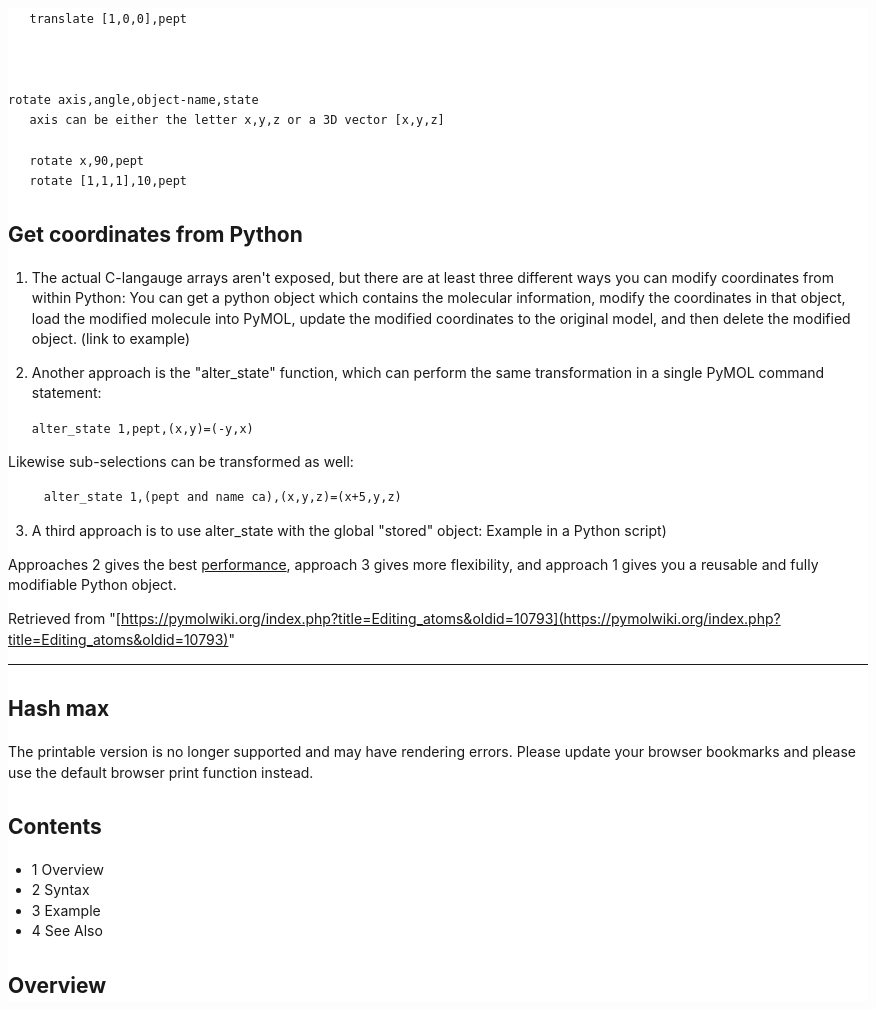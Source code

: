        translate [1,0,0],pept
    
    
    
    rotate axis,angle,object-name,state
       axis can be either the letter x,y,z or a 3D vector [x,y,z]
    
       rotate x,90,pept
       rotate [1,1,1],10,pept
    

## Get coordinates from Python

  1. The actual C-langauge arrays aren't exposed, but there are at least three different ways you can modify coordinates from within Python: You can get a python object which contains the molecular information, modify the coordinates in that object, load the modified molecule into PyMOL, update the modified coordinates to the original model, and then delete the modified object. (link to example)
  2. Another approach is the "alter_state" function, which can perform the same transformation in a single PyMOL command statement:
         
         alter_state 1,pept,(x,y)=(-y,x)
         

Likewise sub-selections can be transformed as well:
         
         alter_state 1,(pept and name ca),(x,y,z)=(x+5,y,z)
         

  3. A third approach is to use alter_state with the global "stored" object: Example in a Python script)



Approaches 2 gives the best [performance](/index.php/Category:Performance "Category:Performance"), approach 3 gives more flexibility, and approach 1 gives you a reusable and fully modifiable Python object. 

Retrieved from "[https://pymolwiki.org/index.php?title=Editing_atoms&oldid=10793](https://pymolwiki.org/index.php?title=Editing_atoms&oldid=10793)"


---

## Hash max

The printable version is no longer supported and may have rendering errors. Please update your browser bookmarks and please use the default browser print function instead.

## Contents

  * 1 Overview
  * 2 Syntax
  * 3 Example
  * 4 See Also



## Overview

--

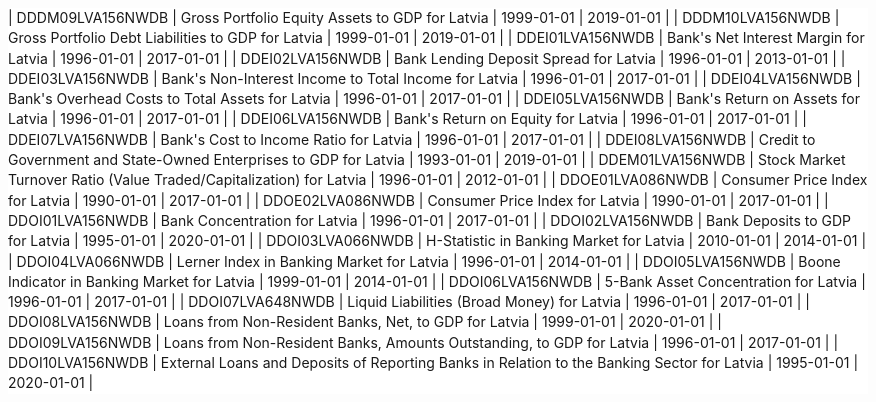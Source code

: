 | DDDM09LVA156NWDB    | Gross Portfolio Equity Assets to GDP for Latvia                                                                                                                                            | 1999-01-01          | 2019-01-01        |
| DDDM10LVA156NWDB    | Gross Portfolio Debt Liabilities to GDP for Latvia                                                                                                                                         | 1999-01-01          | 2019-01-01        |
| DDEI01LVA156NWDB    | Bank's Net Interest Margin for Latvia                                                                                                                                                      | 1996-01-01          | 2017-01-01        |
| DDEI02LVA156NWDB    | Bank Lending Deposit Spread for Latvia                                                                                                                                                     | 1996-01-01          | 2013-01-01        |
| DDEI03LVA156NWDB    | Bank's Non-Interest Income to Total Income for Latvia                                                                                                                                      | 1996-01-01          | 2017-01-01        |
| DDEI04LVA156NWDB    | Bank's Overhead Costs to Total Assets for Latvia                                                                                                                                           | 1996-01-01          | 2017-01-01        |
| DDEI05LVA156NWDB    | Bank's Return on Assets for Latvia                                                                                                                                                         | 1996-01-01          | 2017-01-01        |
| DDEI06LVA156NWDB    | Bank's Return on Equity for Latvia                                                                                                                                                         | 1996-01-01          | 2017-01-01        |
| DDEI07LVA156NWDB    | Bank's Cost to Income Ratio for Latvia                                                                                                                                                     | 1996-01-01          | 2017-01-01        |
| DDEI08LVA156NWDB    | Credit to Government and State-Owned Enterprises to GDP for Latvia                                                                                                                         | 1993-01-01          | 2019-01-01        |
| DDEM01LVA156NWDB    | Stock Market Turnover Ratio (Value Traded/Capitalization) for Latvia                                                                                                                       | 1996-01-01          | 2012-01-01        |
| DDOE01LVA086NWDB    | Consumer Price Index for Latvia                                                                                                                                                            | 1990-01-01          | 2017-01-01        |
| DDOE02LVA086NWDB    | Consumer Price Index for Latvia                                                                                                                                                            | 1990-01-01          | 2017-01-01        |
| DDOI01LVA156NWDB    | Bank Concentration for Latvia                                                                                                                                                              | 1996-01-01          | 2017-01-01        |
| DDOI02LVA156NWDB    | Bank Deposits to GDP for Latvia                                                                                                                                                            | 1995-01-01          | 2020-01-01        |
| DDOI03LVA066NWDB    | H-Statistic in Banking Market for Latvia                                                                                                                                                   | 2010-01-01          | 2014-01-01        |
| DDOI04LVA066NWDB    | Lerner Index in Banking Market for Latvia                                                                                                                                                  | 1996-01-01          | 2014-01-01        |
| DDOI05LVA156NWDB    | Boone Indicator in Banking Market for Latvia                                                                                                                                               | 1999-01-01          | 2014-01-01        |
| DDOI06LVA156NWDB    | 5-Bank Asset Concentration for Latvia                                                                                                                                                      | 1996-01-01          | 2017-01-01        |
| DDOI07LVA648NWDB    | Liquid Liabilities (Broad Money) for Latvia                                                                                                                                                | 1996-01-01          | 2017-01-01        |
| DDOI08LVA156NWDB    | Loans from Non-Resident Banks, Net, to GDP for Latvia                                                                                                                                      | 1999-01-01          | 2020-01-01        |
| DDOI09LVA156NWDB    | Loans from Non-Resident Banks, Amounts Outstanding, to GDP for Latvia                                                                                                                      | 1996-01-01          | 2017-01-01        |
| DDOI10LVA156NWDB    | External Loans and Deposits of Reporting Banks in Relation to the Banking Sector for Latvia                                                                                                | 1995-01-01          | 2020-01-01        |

* * *

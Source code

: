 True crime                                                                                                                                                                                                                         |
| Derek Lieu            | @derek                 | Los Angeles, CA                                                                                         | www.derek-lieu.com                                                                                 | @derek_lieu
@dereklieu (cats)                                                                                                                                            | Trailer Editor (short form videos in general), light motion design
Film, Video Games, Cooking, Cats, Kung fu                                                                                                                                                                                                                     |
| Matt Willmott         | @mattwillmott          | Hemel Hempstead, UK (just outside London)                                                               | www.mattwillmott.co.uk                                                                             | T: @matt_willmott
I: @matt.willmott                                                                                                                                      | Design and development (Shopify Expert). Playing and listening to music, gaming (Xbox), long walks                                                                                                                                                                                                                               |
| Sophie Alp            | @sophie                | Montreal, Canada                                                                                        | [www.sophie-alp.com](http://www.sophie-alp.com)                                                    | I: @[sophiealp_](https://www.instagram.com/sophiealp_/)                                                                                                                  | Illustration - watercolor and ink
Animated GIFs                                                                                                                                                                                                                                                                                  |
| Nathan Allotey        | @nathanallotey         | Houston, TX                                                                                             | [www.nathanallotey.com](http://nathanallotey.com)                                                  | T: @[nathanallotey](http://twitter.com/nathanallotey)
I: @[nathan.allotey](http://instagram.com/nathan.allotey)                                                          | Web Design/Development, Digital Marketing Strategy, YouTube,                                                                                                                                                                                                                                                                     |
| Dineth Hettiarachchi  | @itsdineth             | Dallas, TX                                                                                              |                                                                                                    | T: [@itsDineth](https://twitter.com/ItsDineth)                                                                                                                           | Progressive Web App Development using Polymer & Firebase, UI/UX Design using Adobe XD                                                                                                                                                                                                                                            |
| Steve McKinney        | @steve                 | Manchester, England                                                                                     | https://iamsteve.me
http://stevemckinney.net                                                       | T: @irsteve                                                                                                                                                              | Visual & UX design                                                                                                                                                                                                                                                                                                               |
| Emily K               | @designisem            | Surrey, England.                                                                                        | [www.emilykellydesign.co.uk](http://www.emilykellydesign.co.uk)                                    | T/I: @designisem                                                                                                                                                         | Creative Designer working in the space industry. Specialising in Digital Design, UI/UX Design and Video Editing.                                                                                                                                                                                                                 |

◆ WHAT TO PRODUCE
Only the lines that hold the word "update" are wanted; each should be pulled from the records.

◆ PROBLEM SOLUTION
  1. The actual C-langauge arrays aren't exposed, but there are at least three different ways you can modify coordinates from within Python: You can get a python object which contains the molecular information, modify the coordinates in that object, load the modified molecule into PyMOL, update the modified coordinates to the original model, and then delete the modified object. (link to example)
The printable version is no longer supported and may have rendering errors. Please update your browser bookmarks and please use the default browser print function instead.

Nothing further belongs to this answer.